Work item – The required answer is every line of the data containing the word "homem".

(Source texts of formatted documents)

####################

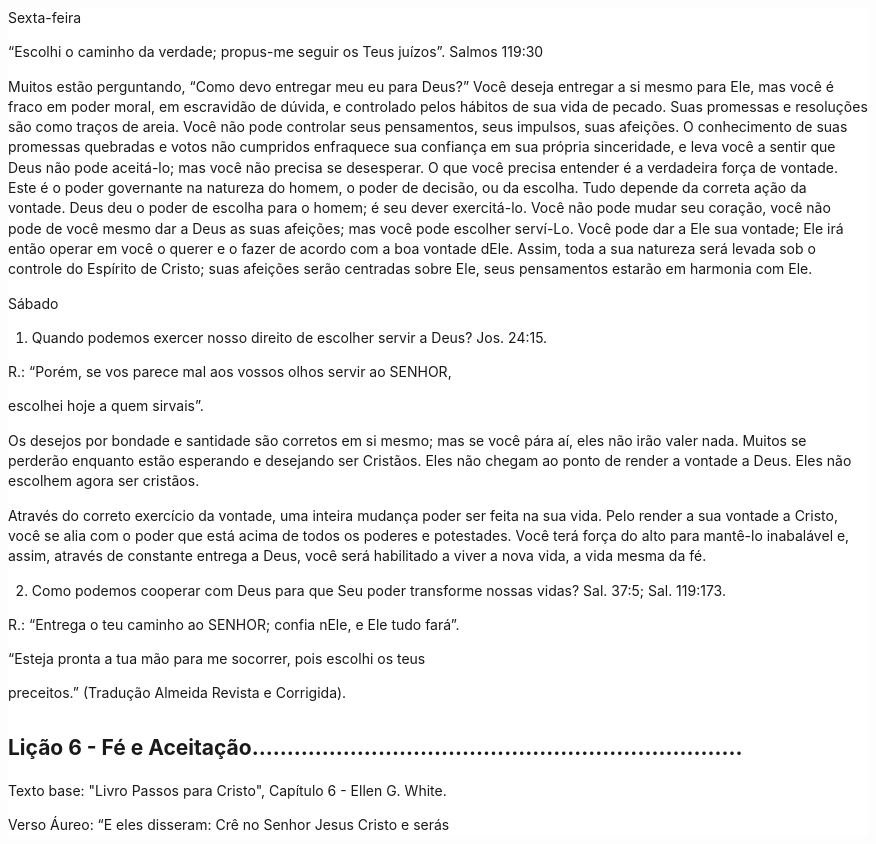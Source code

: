 Sexta-feira

“Escolhi o caminho da verdade; propus-me seguir os Teus juízos”.
Salmos 119:30


Muitos estão perguntando, “Como devo entregar meu eu para Deus?” Você deseja
entregar a si mesmo para Ele, mas você é fraco em poder moral, em escravidão de
dúvida, e controlado pelos hábitos de sua vida de pecado. Suas promessas e resoluções
são como traços de areia. Você não pode controlar seus pensamentos, seus impulsos,
suas afeições. O conhecimento de suas promessas quebradas e votos não cumpridos
enfraquece sua confiança em sua própria sinceridade, e leva você a sentir que Deus não
pode aceitá-lo; mas você não precisa se desesperar. O que você precisa entender é a
verdadeira força de vontade. Este é o poder governante na natureza do homem, o poder
de decisão, ou da escolha. Tudo depende da correta ação da vontade. Deus deu o poder
de escolha para o homem; é seu dever exercitá-lo. Você não pode mudar seu coração,
você não pode de você mesmo dar a Deus as suas afeições; mas você pode escolher
serví-Lo. Você pode dar a Ele sua vontade; Ele irá então operar em você o querer e o
fazer de acordo com a boa vontade dEle. Assim, toda a sua natureza será levada sob o
controle do Espírito de Cristo; suas afeições serão centradas sobre Ele, seus
pensamentos estarão em harmonia com Ele.

Sábado

1) Quando podemos exercer nosso direito de escolher servir a Deus?
Jos. 24:15.

R.: “Porém, se vos parece mal aos vossos olhos servir ao SENHOR,

escolhei hoje a quem sirvais”.

Os desejos por bondade e santidade são corretos em si mesmo; mas se você pára aí,
eles não irão valer nada. Muitos se perderão enquanto estão esperando e desejando ser
Cristãos. Eles não chegam ao ponto de render a vontade a Deus. Eles não escolhem
agora ser cristãos.

Através do correto exercício da vontade, uma inteira mudança poder ser feita na sua
vida. Pelo render a sua vontade a Cristo, você se alia com o poder que está acima de
todos os poderes e potestades. Você terá força do alto para mantê-lo inabalável e, assim,
através de constante entrega a Deus, você será habilitado a viver a nova vida, a vida
mesma da fé.

2) Como podemos cooperar com Deus para que Seu poder transforme
nossas vidas? Sal. 37:5; Sal. 119:173.

R.: “Entrega o teu caminho ao SENHOR; confia nEle, e Ele tudo fará”.

“Esteja pronta a tua mão para me socorrer, pois escolhi os teus

preceitos.” (Tradução Almeida Revista e Corrigida).


## Lição 6 - Fé e Aceitação......................................................................

Texto base: "Livro Passos para Cristo", Capítulo 6 - Ellen G. White.

Verso Áureo: “E eles disseram: Crê no Senhor Jesus Cristo e serás

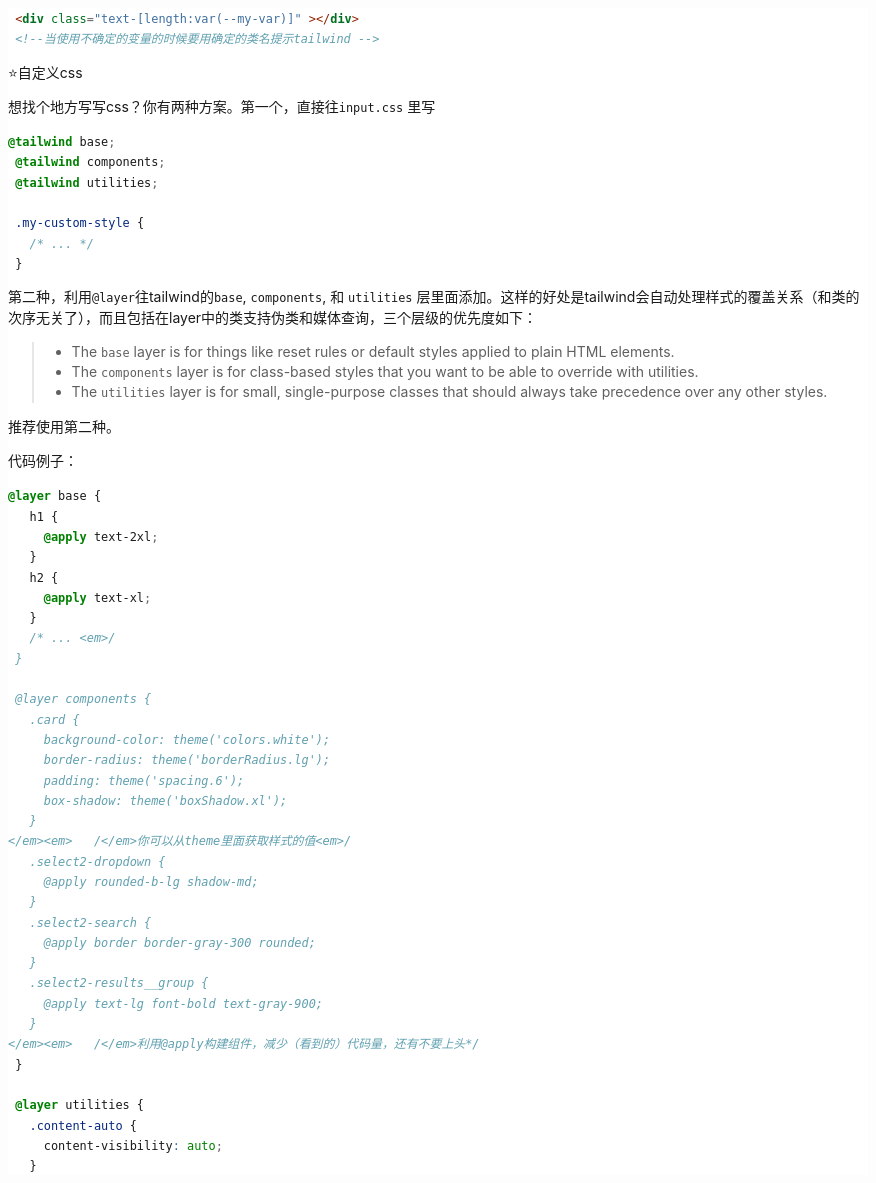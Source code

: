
 ```html
 <div class="text-[length:var(--my-var)]" ></div>
 <!--当使用不确定的变量的时候要用确定的类名提示tailwind -->
```

⭐自定义css

想找个地方写写css？你有两种方案。第一个，直接往`input.css` 里写

```css
@tailwind base;
 @tailwind components;
 @tailwind utilities;
 
 .my-custom-style {
   /* ... */
 }
```

第二种，利用`@layer`往tailwind的`base`, `components`, 和 `utilities` 层里面添加。这样的好处是tailwind会自动处理样式的覆盖关系（和类的次序无关了），而且包括在layer中的类支持伪类和媒体查询，三个层级的优先度如下：

> - The `base` layer is for things like reset rules or default styles applied to plain HTML elements.
> - The `components` layer is for class-based styles that you want to be able to override with utilities.
> - The `utilities` layer is for small, single-purpose classes that should always take precedence over any other styles.

推荐使用第二种。

代码例子：

```css
@layer base {
   h1 {
     @apply text-2xl;
   }
   h2 {
     @apply text-xl;
   }
   /* ... <em>/
 }
 
 @layer components {
   .card {
     background-color: theme('colors.white');
     border-radius: theme('borderRadius.lg');
     padding: theme('spacing.6');
     box-shadow: theme('boxShadow.xl');
   }
</em><em>   /</em>你可以从theme里面获取样式的值<em>/
   .select2-dropdown {
     @apply rounded-b-lg shadow-md;
   }
   .select2-search {
     @apply border border-gray-300 rounded;
   }
   .select2-results__group {
     @apply text-lg font-bold text-gray-900;
   }
</em><em>   /</em>利用@apply构建组件，减少（看到的）代码量，还有不要上头*/
 }
 
 @layer utilities {
   .content-auto {
     content-visibility: auto;
   }
```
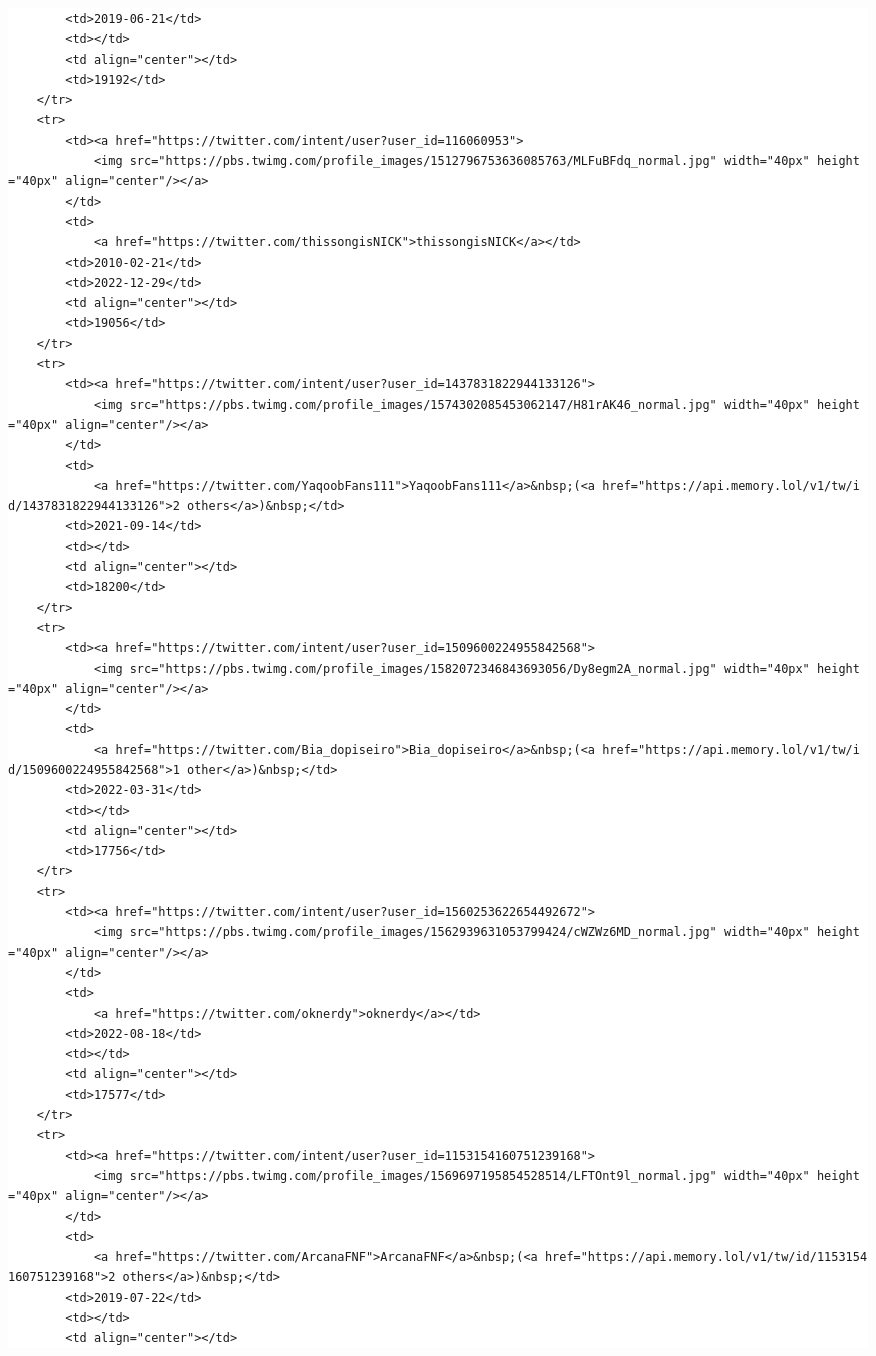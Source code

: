             <td>2019-06-21</td>
            <td></td>
            <td align="center"></td>
            <td>19192</td>
        </tr>
        <tr>
            <td><a href="https://twitter.com/intent/user?user_id=116060953">
                <img src="https://pbs.twimg.com/profile_images/1512796753636085763/MLFuBFdq_normal.jpg" width="40px" height="40px" align="center"/></a>
            </td>
            <td>
                <a href="https://twitter.com/thissongisNICK">thissongisNICK</a></td>
            <td>2010-02-21</td>
            <td>2022-12-29</td>
            <td align="center"></td>
            <td>19056</td>
        </tr>
        <tr>
            <td><a href="https://twitter.com/intent/user?user_id=1437831822944133126">
                <img src="https://pbs.twimg.com/profile_images/1574302085453062147/H81rAK46_normal.jpg" width="40px" height="40px" align="center"/></a>
            </td>
            <td>
                <a href="https://twitter.com/YaqoobFans111">YaqoobFans111</a>&nbsp;(<a href="https://api.memory.lol/v1/tw/id/1437831822944133126">2 others</a>)&nbsp;</td>
            <td>2021-09-14</td>
            <td></td>
            <td align="center"></td>
            <td>18200</td>
        </tr>
        <tr>
            <td><a href="https://twitter.com/intent/user?user_id=1509600224955842568">
                <img src="https://pbs.twimg.com/profile_images/1582072346843693056/Dy8egm2A_normal.jpg" width="40px" height="40px" align="center"/></a>
            </td>
            <td>
                <a href="https://twitter.com/Bia_dopiseiro">Bia_dopiseiro</a>&nbsp;(<a href="https://api.memory.lol/v1/tw/id/1509600224955842568">1 other</a>)&nbsp;</td>
            <td>2022-03-31</td>
            <td></td>
            <td align="center"></td>
            <td>17756</td>
        </tr>
        <tr>
            <td><a href="https://twitter.com/intent/user?user_id=1560253622654492672">
                <img src="https://pbs.twimg.com/profile_images/1562939631053799424/cWZWz6MD_normal.jpg" width="40px" height="40px" align="center"/></a>
            </td>
            <td>
                <a href="https://twitter.com/oknerdy">oknerdy</a></td>
            <td>2022-08-18</td>
            <td></td>
            <td align="center"></td>
            <td>17577</td>
        </tr>
        <tr>
            <td><a href="https://twitter.com/intent/user?user_id=1153154160751239168">
                <img src="https://pbs.twimg.com/profile_images/1569697195854528514/LFTOnt9l_normal.jpg" width="40px" height="40px" align="center"/></a>
            </td>
            <td>
                <a href="https://twitter.com/ArcanaFNF">ArcanaFNF</a>&nbsp;(<a href="https://api.memory.lol/v1/tw/id/1153154160751239168">2 others</a>)&nbsp;</td>
            <td>2019-07-22</td>
            <td></td>
            <td align="center"></td>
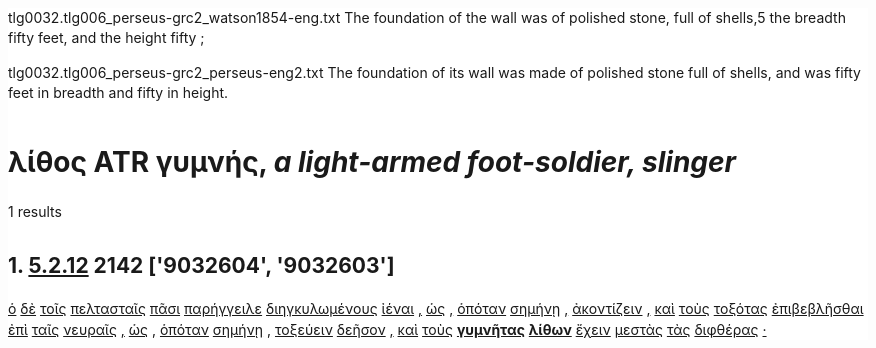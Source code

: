 
tlg0032.tlg006_perseus-grc2_watson1854-eng.txt The foundation of the wall was of polished stone, full of shells,5 the breadth fifty feet, and the height fifty ; 

tlg0032.tlg006_perseus-grc2_perseus-eng2.txt The foundation of its wall was made of polished stone full of shells, and was fifty feet in breadth and fifty in height. 

# λίθος ATR γυμνής, *a light-armed foot-soldier, slinger*
1 results
## 1. [5.2.12](https://beyond-translation.perseus.org/reader/urn:cts:greekLit:tlg0032.tlg006.perseus-grc2:5.2.12?mode=syntax-trees) 2142 ['9032604', '9032603']
[ὁ](https://atlas-test.fly.dev/morphology/lemmas/?lang=grc&q=ὁ "ὁ l-s---mn- the") [δὲ](https://atlas-test.fly.dev/morphology/lemmas/?lang=grc&q=δέ "δέ b-------- but") [τοῖς](https://atlas-test.fly.dev/morphology/lemmas/?lang=grc&q=ὁ "ὁ l-p---md- the") [πελτασταῖς](https://atlas-test.fly.dev/morphology/lemmas/?lang=grc&q=πελταστής "πελταστής n-p---md- one who bears a light shield") [πᾶσι](https://atlas-test.fly.dev/morphology/lemmas/?lang=grc&q=πᾶς "πᾶς a-p---md- all, the whole") [παρήγγειλε](https://atlas-test.fly.dev/morphology/lemmas/?lang=grc&q=παραγγέλλω "παραγγέλλω v3saia--- to transmit as a message; give orders") [διηγκυλωμένους](https://atlas-test.fly.dev/morphology/lemmas/?lang=grc&q=διαγκυλόω "διαγκυλόω v-prpema- NoDef") [ἰέναι](https://atlas-test.fly.dev/morphology/lemmas/?lang=grc&q=ἔρχομαι "ἔρχομαι v--pna--- to come") [,](https://atlas-test.fly.dev/morphology/lemmas/?lang=grc&q=, ", u-------- NoDef") [ὡς](https://atlas-test.fly.dev/morphology/lemmas/?lang=grc&q=ὡς "ὡς c-------- as, how") [,](https://atlas-test.fly.dev/morphology/lemmas/?lang=grc&q=, ", u-------- NoDef") [ὁπόταν](https://atlas-test.fly.dev/morphology/lemmas/?lang=grc&q=ὁπόταν "ὁπόταν c-------- whensoever") [σημήνῃ](https://atlas-test.fly.dev/morphology/lemmas/?lang=grc&q=σημαίνω "σημαίνω v3sasa--- to shew by a sign, indicate, make known, point out") [,](https://atlas-test.fly.dev/morphology/lemmas/?lang=grc&q=, ", u-------- NoDef") [ἀκοντίζειν](https://atlas-test.fly.dev/morphology/lemmas/?lang=grc&q=ἀκοντίζω "ἀκοντίζω v--pna--- to hurl a javelin") [,](https://atlas-test.fly.dev/morphology/lemmas/?lang=grc&q=, ", u-------- NoDef") [καὶ](https://atlas-test.fly.dev/morphology/lemmas/?lang=grc&q=καί "καί b-------- and, also") [τοὺς](https://atlas-test.fly.dev/morphology/lemmas/?lang=grc&q=ὁ "ὁ l-p---ma- the") [τοξότας](https://atlas-test.fly.dev/morphology/lemmas/?lang=grc&q=τοξότης "τοξότης n-p---ma- a bowman, archer") [ἐπιβεβλῆσθαι](https://atlas-test.fly.dev/morphology/lemmas/?lang=grc&q=ἐπιβάλλω "ἐπιβάλλω v--rne--- to throw") [ἐπὶ](https://atlas-test.fly.dev/morphology/lemmas/?lang=grc&q=ἐπί "ἐπί r-------- on, upon with gen., dat., and acc.") [ταῖς](https://atlas-test.fly.dev/morphology/lemmas/?lang=grc&q=ὁ "ὁ l-p---fd- the") [νευραῖς](https://atlas-test.fly.dev/morphology/lemmas/?lang=grc&q=νευρά "νευρά n-p---fd- a sinew, bow string") [,](https://atlas-test.fly.dev/morphology/lemmas/?lang=grc&q=, ", u-------- NoDef") [ὡς](https://atlas-test.fly.dev/morphology/lemmas/?lang=grc&q=ὡς "ὡς c-------- as, how") [,](https://atlas-test.fly.dev/morphology/lemmas/?lang=grc&q=, ", u-------- NoDef") [ὁπόταν](https://atlas-test.fly.dev/morphology/lemmas/?lang=grc&q=ὁπόταν "ὁπόταν c-------- whensoever") [σημήνῃ](https://atlas-test.fly.dev/morphology/lemmas/?lang=grc&q=σημαίνω "σημαίνω v3sasa--- to shew by a sign, indicate, make known, point out") [,](https://atlas-test.fly.dev/morphology/lemmas/?lang=grc&q=, ", u-------- NoDef") [τοξεύειν](https://atlas-test.fly.dev/morphology/lemmas/?lang=grc&q=τοξεύω "τοξεύω v--pna--- to shoot with the bow") [δεῆσον](https://atlas-test.fly.dev/morphology/lemmas/?lang=grc&q=δεῖ "δεῖ v-sfpana- it is necessary") [,](https://atlas-test.fly.dev/morphology/lemmas/?lang=grc&q=, ", u-------- NoDef") [καὶ](https://atlas-test.fly.dev/morphology/lemmas/?lang=grc&q=καί "καί b-------- and, also") [τοὺς](https://atlas-test.fly.dev/morphology/lemmas/?lang=grc&q=ὁ "ὁ l-p---ma- the") **[γυμνῆτας](https://atlas-test.fly.dev/morphology/lemmas/?lang=grc&q=γυμνής "γυμνής n-p---ma- a light-armed foot-soldier, slinger")** **[λίθων](https://atlas-test.fly.dev/morphology/lemmas/?lang=grc&q=λίθος "λίθος n-p---mg- a stone")** [ἔχειν](https://atlas-test.fly.dev/morphology/lemmas/?lang=grc&q=ἔχω "ἔχω v--pna--- have, hold; be able; (+ adv.) be; (mid.) cling to, be next to (+ gen.)") [μεστὰς](https://atlas-test.fly.dev/morphology/lemmas/?lang=grc&q=μεστός "μεστός a-p---fa- full, filled, filled full") [τὰς](https://atlas-test.fly.dev/morphology/lemmas/?lang=grc&q=ὁ "ὁ l-p---fa- the") [διφθέρας](https://atlas-test.fly.dev/morphology/lemmas/?lang=grc&q=διφθέρα "διφθέρα n-p---fa- a prepared hide, tanned skin, piece of leather") [·](https://atlas-test.fly.dev/morphology/lemmas/?lang=grc&q=· "· u-------- NoDef")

####################

Your response –
verdadeira força de vontade. Este é o poder governante na natureza do homem, o poder
de escolha para o homem; é seu dever exercitá-lo. Você não pode mudar seu coração,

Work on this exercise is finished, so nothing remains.